Shedding light on the Global Ocean microbiome with algorithms and data collection

Federico Lauro1,2, Martin Ostrowski3,4, Caroline Chénard1, Enzo Acerbi1, Ian Paulsen3,4, Rachelle Jensen2 and Indigo V Expeditions, (1)Nanyang Technological University, (2)Indigo V Expeditions, (3)Macquarie University, (4)Indigo V Expeditions, Australia
Abstract:
In the Global Oceans, the marine microbiome plays a critical role in biogeochemical cycling of nutrients, but surveying marine microbial communities requires ship time for sample collection, economically constraining the number of samples collected. An integrative understanding of the microbiome’s activity and performance requires the collection of high-density data, both temporally and spatially in a cost-effective way. We have overcome this bottleneck by crowdsourcing the data collection to vessels of opportunity, including bluewater sailing yachts. Sailors know the oceans, and experience first-hand the declines in ocean productivity and the effects of pollution and climate change. Moreover, simply the ability to sample a microbial community during anomalous or inclement weather conditions is a major advance in sampling strategy. Our approach inherently incorporates the benefit of outreach and participation of people in scientific research, gaining positive media attention for sailors, scientists and concerned citizens alike.

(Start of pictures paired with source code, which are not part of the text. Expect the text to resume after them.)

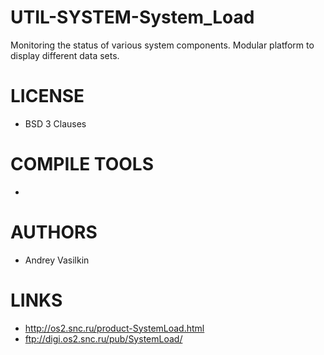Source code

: # UTIL-SYSTEM-System_Load
Monitoring the status of various system components. Modular platform to display different data sets.

LICENSE
===============
* BSD 3 Clauses

COMPILE TOOLS
===============
* 
 
AUTHORS
===============
* Andrey Vasilkin

LINKS
===============
* http://os2.snc.ru/product-SystemLoad.html
* ftp://digi.os2.snc.ru/pub/SystemLoad/


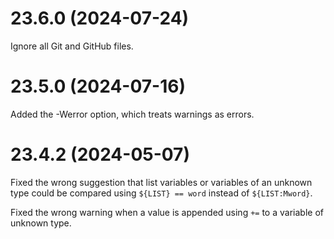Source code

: # 23.6.0 (2024-07-24)

Ignore all Git and GitHub files.

# 23.5.0 (2024-07-16)

Added the -Werror option, which treats warnings as errors.

# 23.4.2 (2024-05-07)

Fixed the wrong suggestion that list variables or variables of an unknown type
could be compared using `${LIST} == word` instead of `${LIST:Mword}`.

Fixed the wrong warning when a value is appended using `+=` to a variable of
unknown type.
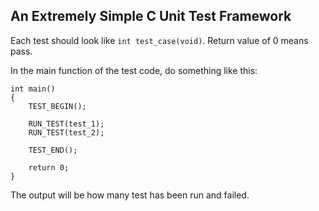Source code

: ## An Extremely Simple C Unit Test Framework
Each test should look like `int test_case(void)`. Return value of 0 means pass.

In the main function of the test code, do something like this:

    int main()
    {
        TEST_BEGIN();

        RUN_TEST(test_1);
        RUN_TEST(test_2);

        TEST_END();

        return 0;
    }

The output will be how many test has been run and failed.
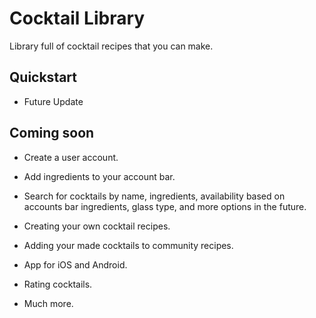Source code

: # Cocktail Library

Library full of cocktail recipes that you can make.

## Quickstart

- Future Update

## Coming soon

- Create a user account.

- Add ingredients to your account bar.

- Search for cocktails by name, ingredients, availability based on accounts bar ingredients, glass type, and more options in the future.

- Creating your own cocktail recipes.

- Adding your made cocktails to community recipes.

- App for iOS and Android.

- Rating cocktails.

- Much more.
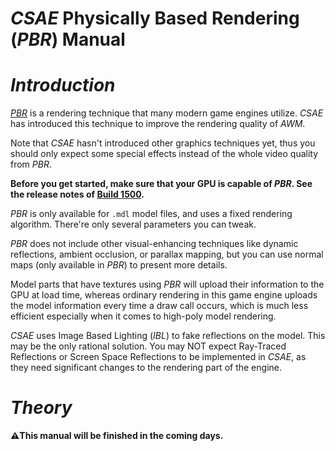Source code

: # _CSAE_ Physically Based Rendering (_PBR_) Manual

# _Introduction_

[_PBR_](https://en.wikipedia.org/wiki/Physically_based_rendering) is a rendering technique that many modern game engines utilize. 
_CSAE_ has introduced this technique to improve the rendering quality of _AWM_.

Note that _CSAE_ hasn't introduced other graphics techniques yet, thus you should only expect some special effects instead of the whole video quality from _PBR_.

**Before you get started, make sure that your GPU is capable of _PBR_. See the release notes of [Build 1500](https://github.com/ltndkl/Counter-Strike-Augmented-Edition/releases/tag/1500).**

_PBR_ is only available for `.mdl` model files, and uses a fixed rendering algorithm. There're only several parameters you can tweak.

_PBR_ does not include other visual-enhancing techniques like dynamic reflections, ambient occlusion, or parallax mapping, but you can use normal maps (only available in _PBR_) to present more details.

Model parts that have textures using _PBR_ will upload their information to the GPU at load time, whereas ordinary rendering in this game engine uploads the model information every time a draw call occurs, which is much less efficient especially when it comes to high-poly model rendering.

_CSAE_ uses Image Based Lighting (_IBL_) to fake reflections on the model. This may be the only rational solution. You may NOT expect Ray-Traced Reflections or Screen Space Reflections to be implemented in _CSAE_, as they need significant changes to the rendering part of the engine.

# _Theory_


**⚠️This manual will be finished in the coming days.**
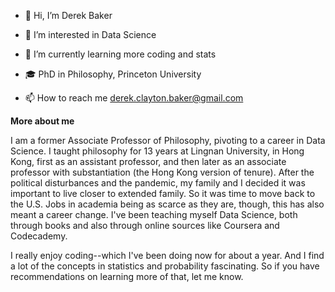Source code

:- 👋 Hi, I’m Derek Baker
- 👀 I’m interested in Data Science
- 🌱 I’m currently learning more coding and stats
- 🎓 PhD in Philosophy, Princeton University

- 📫 How to reach me derek.clayton.baker@gmail.com

<b>More about me</b>

I am a former Associate Professor of Philosophy, pivoting to a career in Data Science. I taught philosophy for 13 years at Lingnan University, in Hong Kong, first as an assistant professor, and then later as an associate professor with substantiation (the Hong Kong version of tenure). After the political disturbances and the pandemic, my family and I decided it was important to live closer to extended family. So it was time to move back to the U.S. Jobs in academia being as scarce as they are, though, this has also meant a career change. I've been teaching myself Data Science, both through books and also through online sources like Coursera and Codecademy.

I really enjoy coding--which I've been doing now for about a year. And I find a lot of the concepts in statistics and probability fascinating. So if you have recommendations on learning more of that, let me know.

<!---
dr-mentaculus/dr-mentaculus is a ✨ special ✨ repository because its `README.md` (this file) appears on your GitHub profile.
You can click the Preview link to take a look at your changes.
--->
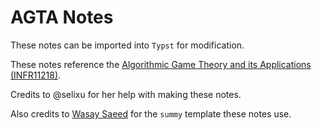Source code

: # AGTA Notes

These notes can be imported into `Typst` for modification.

These notes reference the [Algorithmic Game Theory and its Applications (INFR11218)](https://opencourse.inf.ed.ac.uk/agta).

Credits to @selixu for her help with making these notes.

Also credits to [Wasay Saeed](https://typst.app/universe/package/summy/) for the `summy` template these notes use.
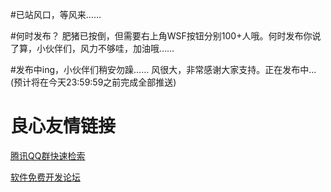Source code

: #已站风口，等风来……

#何时发布？
肥猪已按倒，但需要右上角WSF按钮分别100+人哦。何时发布你说了算，小伙伴们，风力不够哇，加油哦……

#发布中ing，小伙伴们稍安勿躁……
风很大，非常感谢大家支持。正在发布中...(预计将在今天23:59:59之前完成全部推送)

 # 良心友情链接

[腾讯QQ群快速检索](http://u.720life.cn/s/8cf73f7c)

[软件免费开发论坛](http://u.720life.cn/s/bbb01dc0)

We have tested the basic methods during a 2013 Indian Ocean Concept Cruise, from Cape Town to Singapore, performing experimental work and reaching sampling locations inaccessible to traditional Oceanographic Vessels. At the same time we developed a small, yacht-adapted automated sampling device that takes a variety of biological and chemical measurements. In 2015 our first beta-cruisers sampled the Pacific Ocean in the first ever citizen-oceanography transect at high and low latitudes in both hemispheres. The collected samples were characterized with next-gen sequencing technology and analysed with a combination of novel algorithmic approaches. With big data management, machine learning algorithms and agent-based models we show that it is possible to deconvolute the complexity of the Ocean Microbiome for the scientific management of fisheries, marine protected areas and preservation of the oceans and seas for generations to come.